Now we can calculate the expectation and variance of the slope with properties of these statistics:

\[\begin{split}\mathrm{E} \left[ \beta_1 \right] &= \frac{ \sum_{i=1}^n (x_i - \bar{x}) \mathrm{E} \left[ \beta_1^* x_i - \beta_1^* \bar{x} + \epsilon \right] } {\sum_{i=1}^n (x_i - \bar{x})^2} \\ &= \beta_1^* \frac{ \sum_{i=1}^n (x_i - \bar{x})^2 } {\sum_{i=1}^n (x_i - \bar{x})^2} \\ &= \beta_1^*\end{split}\]

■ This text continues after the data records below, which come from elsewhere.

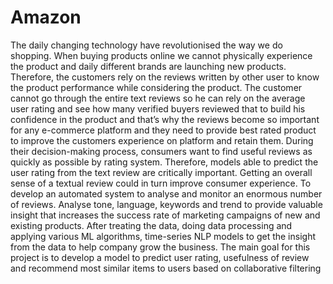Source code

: # Amazon
The daily changing technology have revolutionised the way we do shopping. When buying products
online we cannot physically experience the product and daily different brands are launching new
products. Therefore, the customers rely on the reviews written by other user to know the product
performance while considering the product. The customer cannot go through the entire text reviews so
he can rely on the average user rating and see how many verified buyers reviewed that to build his
confidence in the product and that’s why the reviews become so important for any e-commerce platform
and they need to provide best rated product to improve the customers experience on platform and retain
them.
During their decision-making process, consumers want to find useful reviews as quickly as possible by
rating system. Therefore, models able to predict the user rating from the text review are critically
important. Getting an overall sense of a textual review could in turn improve consumer experience.
To develop an automated system to analyse and monitor an enormous number of reviews. Analyse tone,
language, keywords and trend to provide valuable insight that increases the success rate of marketing
campaigns of new and existing products.
After treating the data, doing data processing and applying various ML algorithms, time-series NLP
models to get the insight from the data to help company grow the business.
The main goal for this project is to develop a model to predict user rating, usefulness of review and
recommend most similar items to users based on collaborative filtering

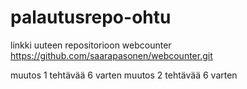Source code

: # palautusrepo-ohtu

linkki uuteen repositorioon webcounter 
https://github.com/saarapasonen/webcounter.git

muutos 1 tehtävää 6 varten
muutos 2 tehtävää 6 varten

\[\begin{split}\mathrm{Var} \left[ \beta_1 \right] &= \frac{ \sum_{i=1}^n (x_i - \bar{x})^2 \mathrm{Var} \left[ \beta_1^* x_i - \beta_1^* \bar{x} + \epsilon \right] } {(\sum_{i=1}^n (x_i - \bar{x})^2)^2} \\ &= \frac{ \sum_{i=1}^n (x_i - \bar{x})^2 \mathrm{Var} \left[ \epsilon \right] } {(\sum_{i=1}^n (x_i - \bar{x})^2)^2} \\ &= \frac{ \mathrm{Var} \left[ \epsilon \right] } {\sum_{i=1}^n (x_i - \bar{x})^2}\end{split}\]

where \(\mathrm{Var} \left[ \epsilon \right]\) can be estimated with residual:

\[\mathrm{Var} \left[ \epsilon \right] = \frac{1}{n-2} \sum_{i=1}^n (y_i - \hat{y}_i)^2\]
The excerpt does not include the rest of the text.